The challenges identified include the diminishing physical and economic headroom for traditional baseload generation, cost-effectively meeting “needle peaks” in residual demand, and dealing with periods of negative residual demand, when output from non-dispatchable renewables exceeds consumption.
This concluding article assesses the potential role of non-traditional dispatchable resources such as demand management, batteries, and other storage options in addressing these challenges.
The “needle peak” challenge arises because as non-dispatchable renewables are added to a system they reduce average residual demand but make smaller and smaller contributions to reducing residual demand peaks, meaning that an increasing proportion of the dispatchable resources serving the system are utilised only for very short periods of a year as shown in the figure below reproduced from last week’s article:
Source: Analysis of AEMO data for 2016-17
The strong attraction of demand management (including demand shifting) is the potential to reduce the maximum level of residual demand without large capital investment in rarely-utilised fixed capacity. Results from AEMO’s Reliability and Emergency Reserve Trader tender and joint Demand Side Response initiative with ARENA will be important indicators of the scope for this approach. Energy storage on the other hand does entail significant capital investment (e.g. in batteries & inverters whether large scale like the Neoen / Tesla Jamestown facility, or small scale residential systems; or in pumped hydro schemes) but can play multiple system and market roles in addition to meeting peak residual demands, and can address negative residual demand by storing surplus energy produced at times of high renewables output.

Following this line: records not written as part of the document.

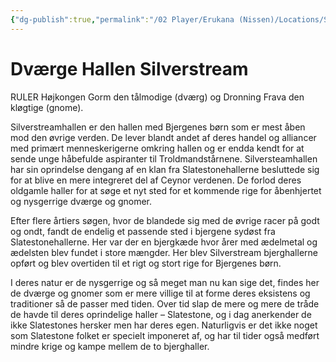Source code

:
 ```yaml
---
{"dg-publish":true,"permalink":"/02 Player/Erukana (Nissen)/Locations/Silverstream dværge hallerne/","tags":["erukana","domain","faction"]}
---
```



# Dværge Hallen Silverstream

RULER
Højkongen Gorm den tålmodige (dværg) og Dronning Frava den kløgtige (gnome).

Silverstreamhallen er den hallen med Bjergenes børn som er mest åben mod den øvrige verden. De lever blandt andet af deres handel og alliancer med primært menneskerigerne omkring hallen og er endda kendt for at sende unge håbefulde aspiranter til Troldmandstårnene. Silversteamhallen har sin oprindelse dengang af en klan fra Slatestonehallerne besluttede sig for at blive en mere integreret del af Ceynor verdenen. De forlod deres oldgamle haller for at søge et nyt sted for et kommende rige for åbenhjertet og nysgerrige dværge og gnomer. 

Efter flere årtiers søgen, hvor de blandede sig med de øvrige racer på godt og ondt, fandt de endelig et passende sted i bjergene sydøst fra Slatestonehallerne. Her var der en bjergkæde hvor årer med ædelmetal og ædelsten blev fundet i store mængder. Her blev Silverstream bjerghallerne opført og blev overtiden til et rigt og stort rige for Bjergenes børn. 

I deres natur er de nysgerrige og så meget man nu kan sige det, findes her de dværge og gnomer som er mere villige til at forme deres eksistens og traditioner så de passer med tiden. Over tid slap de mere og mere de tråde de havde til deres oprindelige haller – Slatestone, og i dag anerkender de ikke Slatestones hersker men har deres egen.
Naturligvis er det ikke noget som Slatestone folket er specielt imponeret af, og har til tider også medført mindre krige og kampe mellem de to bjerghaller. 

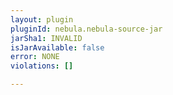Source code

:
 ```yaml
---
layout: plugin
pluginId: nebula.nebula-source-jar
jarSha1: INVALID
isJarAvailable: false
error: NONE
violations: []

---
```

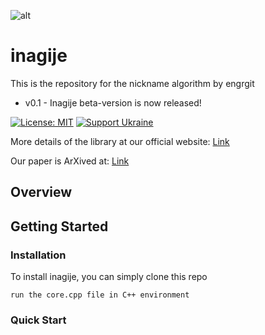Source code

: ![alt](./utils/namer.jpg)


# inagije
This is the repository for the nickname algorithm by engrgit

- v0.1 - Inagije beta-version is now released!

[![License: MIT](https://img.shields.io/badge/License-MIT-yellow.svg)](https://opensource.org/licenses/MIT)
[![Support Ukraine](https://img.shields.io/badge/Support-Ukraine-FFD500?style=flat&labelColor=005BBB)](https://opensource.fb.com/support-ukraine)

More details of the library at our official website: [Link](www.gamolstudio.com)

Our paper is ArXived at: [Link](www.gamolstudio.com)

## Overview
 

## Getting Started

### Installation
To install inagije, you can simply clone this repo
```
run the core.cpp file in C++ environment
```

### Quick Start




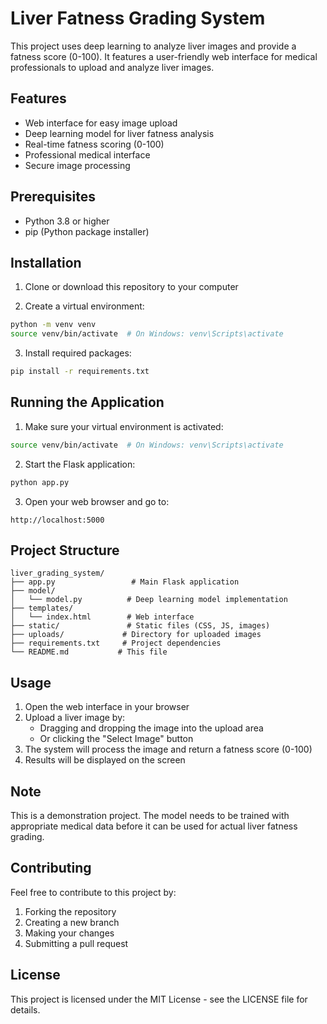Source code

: # Liver Fatness Grading System

This project uses deep learning to analyze liver images and provide a fatness score (0-100). It features a user-friendly web interface for medical professionals to upload and analyze liver images.

## Features

- Web interface for easy image upload
- Deep learning model for liver fatness analysis
- Real-time fatness scoring (0-100)
- Professional medical interface
- Secure image processing

## Prerequisites

- Python 3.8 or higher
- pip (Python package installer)

## Installation

1. Clone or download this repository to your computer

2. Create a virtual environment:
```bash
python -m venv venv
source venv/bin/activate  # On Windows: venv\Scripts\activate
```

3. Install required packages:
```bash
pip install -r requirements.txt
```

## Running the Application

1. Make sure your virtual environment is activated:
```bash
source venv/bin/activate  # On Windows: venv\Scripts\activate
```

2. Start the Flask application:
```bash
python app.py
```

3. Open your web browser and go to:
```
http://localhost:5000
```

## Project Structure

```
liver_grading_system/
├── app.py                 # Main Flask application
├── model/
│   └── model.py          # Deep learning model implementation
├── templates/
│   └── index.html        # Web interface
├── static/               # Static files (CSS, JS, images)
├── uploads/             # Directory for uploaded images
├── requirements.txt     # Project dependencies
└── README.md           # This file
```

## Usage

1. Open the web interface in your browser
2. Upload a liver image by:
   - Dragging and dropping the image into the upload area
   - Or clicking the "Select Image" button
3. The system will process the image and return a fatness score (0-100)
4. Results will be displayed on the screen

## Note

This is a demonstration project. The model needs to be trained with appropriate medical data before it can be used for actual liver fatness grading.

## Contributing

Feel free to contribute to this project by:
1. Forking the repository
2. Creating a new branch
3. Making your changes
4. Submitting a pull request

## License

This project is licensed under the MIT License - see the LICENSE file for details.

Storage options include those associated with dispatchable renewables which comprise a renewable generation source coupled with on-site storage, allowing for control over when generated energy is dispatched to the grid. Good examples are various proposals to build utility scale photovoltaic (PV) plants with integrated battery storage, or the Aurora 150 MW solar tower and molten salt storage facility proposed for Port Augusta under the South Australian Government’s Energy Plan. The analysis in this article is applicable to these integrated forms of storage as well as their stand-alone equivalents.
The relative economics of these options compared to traditional dispatchable supply sources is evolving rapidly and a subject beyond this article’s scope, but data from South Australia does enable some illustrative analysis of various storage technologies’ impact on the shape of the residual demand curve and therefore some indication of their effectiveness in meeting the “needle-peaking problem” and storage of surplus energy production.
An important parameter for any battery or storage scheme is its energy storage capability, relative to maximum output. This can be expressed as number of hours of storage, by simply dividing maximum energy stored (in MWh) by maximum output (in MW). For batteries, this will typically be just a few hours – e.g. the Neoen / Tesla facility is understood to comprise 129 MWh storage and maximum output of 100 MW, or 1.29 hours storage. For a pumped hydro scheme, storage capability may run into days – possibly longer in the case of a very large scale proposal like Snowy 2.0.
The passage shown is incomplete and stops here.